Wenn die Wasserrohre verstopft sind, ist die Not groß. Es wird befürchtet, dass die Wand aufgestemmt werden muss, wenn die Störung nicht leicht zu beseitigen ist. Zudem ist nicht immer sofort eine genaue Diagnose möglich. Die Stelle der Verstopfung in einem Rohr und die Art und Weise kann kaum genau erstellt werden. Doch mit Hilfe einer Rohrkamera lassen sich solche Probleme sehr oft schnell lösen oder zumindest diagnostizieren, wie man bei www.gejos.de nachlesen kann. Was in der Chirurgie erfolgreich eingesetzt werden kann, dient auch auf der Baustelle und den Installateuren.

Ähnlich wie in der Medizintechnik ist eine Rohrkamera an Kabeln geführt und mit einer Kamera und zusätzlich mit Werkzeugen ausgestattet. Der Installateur rückt mit einem aufgerollten Kabel an, welches von Gummi oder Kunststoff ummantelt ist. Damit kann fast jedes Rohr betreten werden. Die sichere Ummantelung erlaubt es, auch Rohre mit chemischen Flüssigkeiten zu erkunden. An einem Ende der Kabel ist die Rohrkamera befestigt und kann eine Schutzhülle erhalten, wenn sie mit Flüssigkeiten in Berührung zu kommen droht. Je nach Bedarf wird eine sehr winzige oder eine größere Rohrkamera benutzt. Zusammen mit einer Lichtquelle wird die Rohrkamera am Kabel in die Rohre eingeführt.

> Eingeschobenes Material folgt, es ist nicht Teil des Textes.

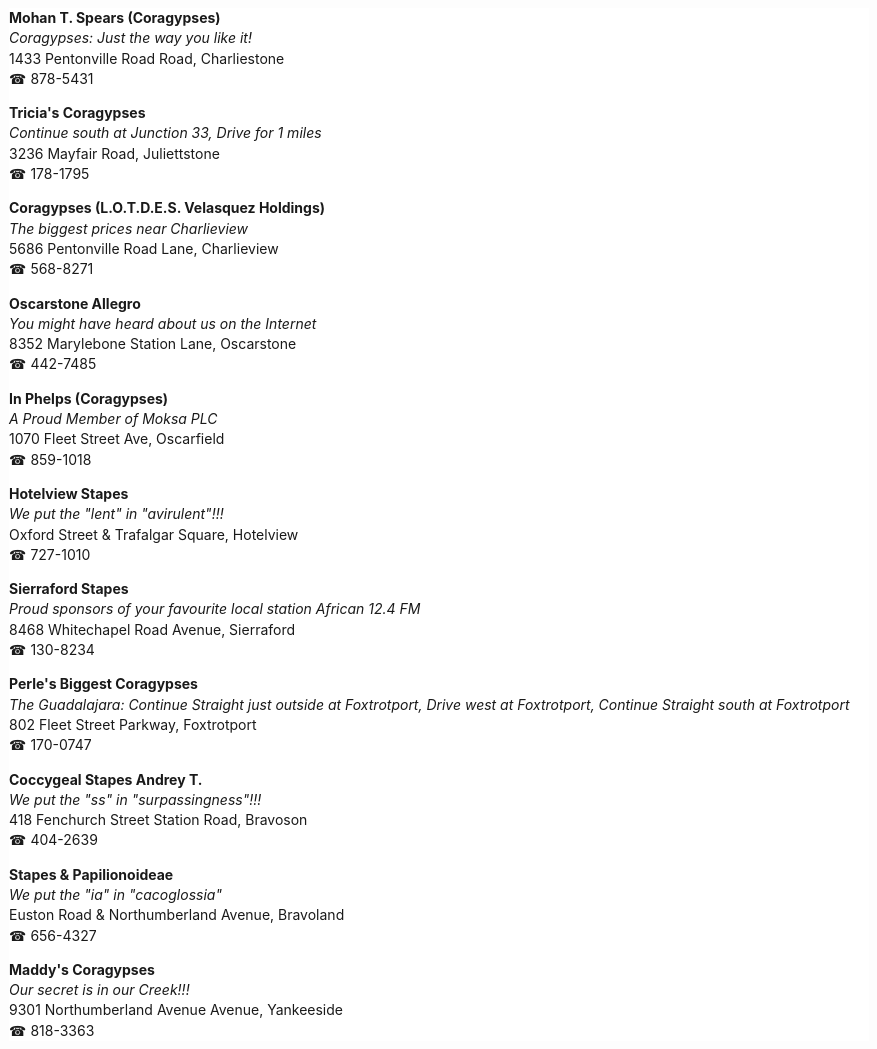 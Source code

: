 **Mohan T. Spears (Coragypses)**  
_Coragypses: Just the way you like it!_  
1433 Pentonville Road Road, Charliestone  
☎ 878-5431

**Tricia's Coragypses**  
_Continue south at Junction 33, Drive for 1 miles_  
3236 Mayfair Road, Juliettstone  
☎ 178-1795

**Coragypses (L.O.T.D.E.S. Velasquez Holdings)**  
_The biggest prices near Charlieview_  
5686 Pentonville Road Lane, Charlieview  
☎ 568-8271

**Oscarstone Allegro**  
_You might have heard about us on the Internet_  
8352 Marylebone Station Lane, Oscarstone  
☎ 442-7485

**In Phelps (Coragypses)**  
_A Proud Member of Moksa PLC_  
1070 Fleet Street Ave, Oscarfield  
☎ 859-1018

**Hotelview Stapes**  
_We put the "lent" in "avirulent"!!!_  
Oxford Street & Trafalgar Square, Hotelview  
☎ 727-1010

**Sierraford Stapes**  
_Proud sponsors of your favourite local station African 12.4 FM_  
8468 Whitechapel Road Avenue, Sierraford  
☎ 130-8234

**Perle's Biggest Coragypses**  
_The Guadalajara: Continue Straight just outside at Foxtrotport, Drive west at Foxtrotport, Continue Straight south at Foxtrotport_  
802 Fleet Street Parkway, Foxtrotport  
☎ 170-0747

**Coccygeal Stapes Andrey T.**  
_We put the "ss" in "surpassingness"!!!_  
418 Fenchurch Street Station Road, Bravoson  
☎ 404-2639

**Stapes & Papilionoideae**  
_We put the "ia" in "cacoglossia"_  
Euston Road & Northumberland Avenue, Bravoland  
☎ 656-4327

**Maddy's Coragypses**  
_Our secret is in our Creek!!!_  
9301 Northumberland Avenue Avenue, Yankeeside  
☎ 818-3363
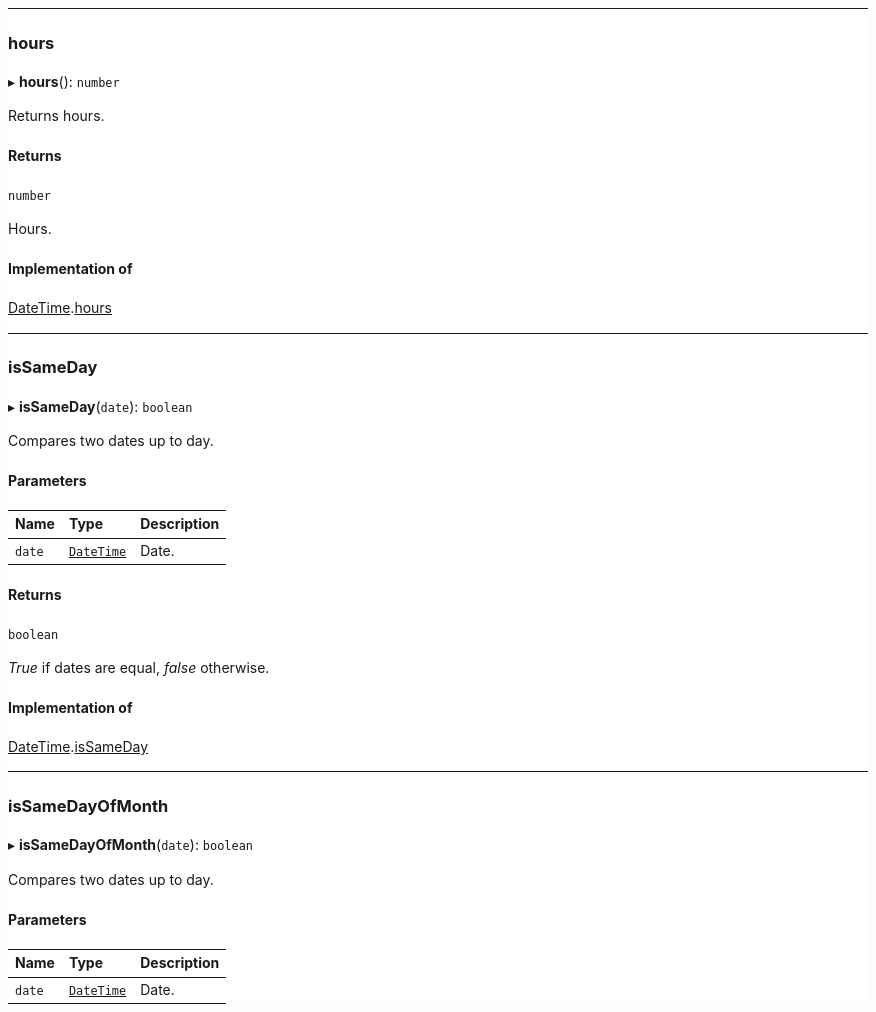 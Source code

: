___

### hours

▸ **hours**(): `number`

Returns hours.

#### Returns

`number`

Hours.

#### Implementation of

[DateTime](../interfaces/facades_datetime.datetime.DateTime.md).[hours](../interfaces/facades_datetime.datetime.DateTime.md#hours)

___

### isSameDay

▸ **isSameDay**(`date`): `boolean`

Compares two dates up to day.

#### Parameters

| Name | Type | Description |
| :------ | :------ | :------ |
| `date` | [`DateTime`](../interfaces/facades_datetime.datetime.DateTime.md) | Date. |

#### Returns

`boolean`

_True_ if dates are equal, _false_ otherwise.

#### Implementation of

[DateTime](../interfaces/facades_datetime.datetime.DateTime.md).[isSameDay](../interfaces/facades_datetime.datetime.DateTime.md#issameday)

___

### isSameDayOfMonth

▸ **isSameDayOfMonth**(`date`): `boolean`

Compares two dates up to day.

#### Parameters

| Name | Type | Description |
| :------ | :------ | :------ |
| `date` | [`DateTime`](../interfaces/facades_datetime.datetime.DateTime.md) | Date. |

Auf dem Weg durch die Dunkelheit bringen die Beleuchtung und die Aufnahmen der Rohrkamera live die Bilder, die es erlauben, sich ein Bild und eine Meinung zu bilden. Die Wände der Rohre können überall genau beobachtet werden und Störungen und Beschädigungen so leicht erkannt werden. Ist der Punkt der Verstopfung erreicht, so liefert die Rohrkamera Bilder, die eine Wertung der Situation erlauben. Auch wird dann eine Lösung meist sofort klar.